3.1. Data Characterization

The highest observed LAI values were obtained at the final stage in October with mean, minimum, and maximum values of 2.02, 0.13, and 4.21, respectively. For August and September, the mean LAI values were around 1.5, the minimum values were 0.14, and the maximum values were approximately 3.5. According to the coefficient of variation of LAI that varied about 50%, and the q0.975–q0.25 amplitude, the LAI values for all periods were not homogeneous—in particular, for August and September (

Table 2. Leaf area index (LAI) characterization and summary based on the 46 observations made in each period.

Period	Mean	SD	CV	q0.25	q0.75	Min	Max
August	1.581	0.909	0.575	0.156	3.214	0.103	3.630
September	1.657	0.951	0.574	0.170	3.125	0.170	3.540
October	2.018	1.061	0.526	0.185	4.131	0.130	4.210

Statistics calculated related to the LAI variable, mean; SD: standard deviation; CV: coefficient of variation; q0.25 and q0.75 describe the 25th and 75th LAI percentile; Min: minimum; and Max: maximum.

).

The density distribution of the LAI variable varying from 0.10 to 4.21 m is presented in Figure 2a. There are two peaks, around 1 and 2.5 m, thereby, indicating bi-modality. The LAI distribution demonstrated asymmetry with a heavy tail for high values. This bi-modality is more evident from September 2018. The spatial distribution of the LAI values within the chestnut grove are presented in Figure 2b.
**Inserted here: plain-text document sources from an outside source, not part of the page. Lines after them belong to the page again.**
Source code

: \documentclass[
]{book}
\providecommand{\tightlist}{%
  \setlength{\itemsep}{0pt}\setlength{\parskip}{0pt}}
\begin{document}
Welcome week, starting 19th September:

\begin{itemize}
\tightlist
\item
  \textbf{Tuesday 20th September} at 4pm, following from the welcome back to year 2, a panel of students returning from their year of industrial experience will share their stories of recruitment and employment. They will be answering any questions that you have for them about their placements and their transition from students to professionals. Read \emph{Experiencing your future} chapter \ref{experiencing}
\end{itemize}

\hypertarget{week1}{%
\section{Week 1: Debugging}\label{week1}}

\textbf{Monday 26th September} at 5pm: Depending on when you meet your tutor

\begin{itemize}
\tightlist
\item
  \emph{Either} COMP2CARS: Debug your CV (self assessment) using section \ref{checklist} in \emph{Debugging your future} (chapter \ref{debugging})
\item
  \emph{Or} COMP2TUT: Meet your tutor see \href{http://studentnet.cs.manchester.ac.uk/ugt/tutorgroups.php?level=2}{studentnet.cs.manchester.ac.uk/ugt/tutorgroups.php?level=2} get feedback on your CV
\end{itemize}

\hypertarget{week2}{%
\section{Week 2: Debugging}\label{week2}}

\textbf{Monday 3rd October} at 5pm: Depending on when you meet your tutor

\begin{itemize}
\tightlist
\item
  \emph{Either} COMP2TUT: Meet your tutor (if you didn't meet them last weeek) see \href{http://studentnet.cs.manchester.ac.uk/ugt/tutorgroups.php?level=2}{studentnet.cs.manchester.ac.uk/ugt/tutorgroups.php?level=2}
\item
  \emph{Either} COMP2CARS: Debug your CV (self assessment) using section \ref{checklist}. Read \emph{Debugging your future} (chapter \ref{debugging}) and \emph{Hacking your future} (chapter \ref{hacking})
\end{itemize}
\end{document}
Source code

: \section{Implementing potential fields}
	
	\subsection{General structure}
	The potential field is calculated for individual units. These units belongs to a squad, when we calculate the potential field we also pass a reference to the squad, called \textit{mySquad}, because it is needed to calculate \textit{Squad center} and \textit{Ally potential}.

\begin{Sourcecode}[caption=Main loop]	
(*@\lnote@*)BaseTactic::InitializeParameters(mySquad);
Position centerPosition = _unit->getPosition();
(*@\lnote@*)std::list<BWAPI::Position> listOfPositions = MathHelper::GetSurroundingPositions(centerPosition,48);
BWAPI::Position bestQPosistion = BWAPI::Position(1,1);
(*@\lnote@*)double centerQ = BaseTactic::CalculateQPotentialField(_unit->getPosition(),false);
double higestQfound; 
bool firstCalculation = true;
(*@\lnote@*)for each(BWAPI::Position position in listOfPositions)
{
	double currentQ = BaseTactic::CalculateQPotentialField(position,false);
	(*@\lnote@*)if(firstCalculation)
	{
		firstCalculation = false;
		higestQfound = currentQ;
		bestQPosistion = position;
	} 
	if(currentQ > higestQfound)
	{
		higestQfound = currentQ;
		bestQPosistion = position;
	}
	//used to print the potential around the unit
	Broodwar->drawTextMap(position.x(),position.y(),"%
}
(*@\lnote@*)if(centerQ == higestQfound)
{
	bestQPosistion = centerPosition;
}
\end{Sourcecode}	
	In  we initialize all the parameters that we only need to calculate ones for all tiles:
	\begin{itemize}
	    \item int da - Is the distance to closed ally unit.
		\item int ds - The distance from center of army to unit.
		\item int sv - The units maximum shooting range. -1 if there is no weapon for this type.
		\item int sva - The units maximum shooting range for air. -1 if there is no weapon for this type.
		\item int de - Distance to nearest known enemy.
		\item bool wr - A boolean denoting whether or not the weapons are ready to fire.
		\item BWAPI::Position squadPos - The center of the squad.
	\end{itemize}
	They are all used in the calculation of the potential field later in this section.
Regarding the differences in the LAI values by month, we calculated the Tukey multiple comparisons of means with a 95% family-wise confidence level. The confidence level for the difference between September and August is $(-0.41,0.93)$, for October and August is $(-0.04,0.92)$, and for October and September is $(-0.12,0.84)$. These outputs indicate that the mean levels of the LAI values for August, September, and October are not different since the zero value is contained within the confidence intervals.

3.2. Tree Height and Crown Diameter Estimation

To assess the viability of using individual tree geometric parameters, the linear relationships of the tree height and crown diameter were evaluated. These results are presented in Figure 3. The agreement between ground-truth data and the automatically estimated values using the UAV-based data where high. The estimated height values, calculated from the CHM, ranged 0.2 to 7.5 m with a mean value of 5 m. The linear regression presents an $R^2$ = 0.93 and an RMSE of 0.99 m (Figure 3a).

When referring to the ground-truth data, differences of –0.8, –1.5, and –0.6 m were verified, respectively, for the mean, minimum, and maximum values. Moreover, the absolute mean difference was 0.85 m. Regarding the tree crown diameter (Figure 3b), the mean value was 5.3 m, and the estimates ranged from 0.9 to 7.8 m with an $R^2$ = 0.91 and an RMSE of 0.55 m. With the differences in the mean, minimum and maximum values observed in-field at –0.3, 0.4, and –0.2 m, an absolute mean difference of 0.45 m was observed.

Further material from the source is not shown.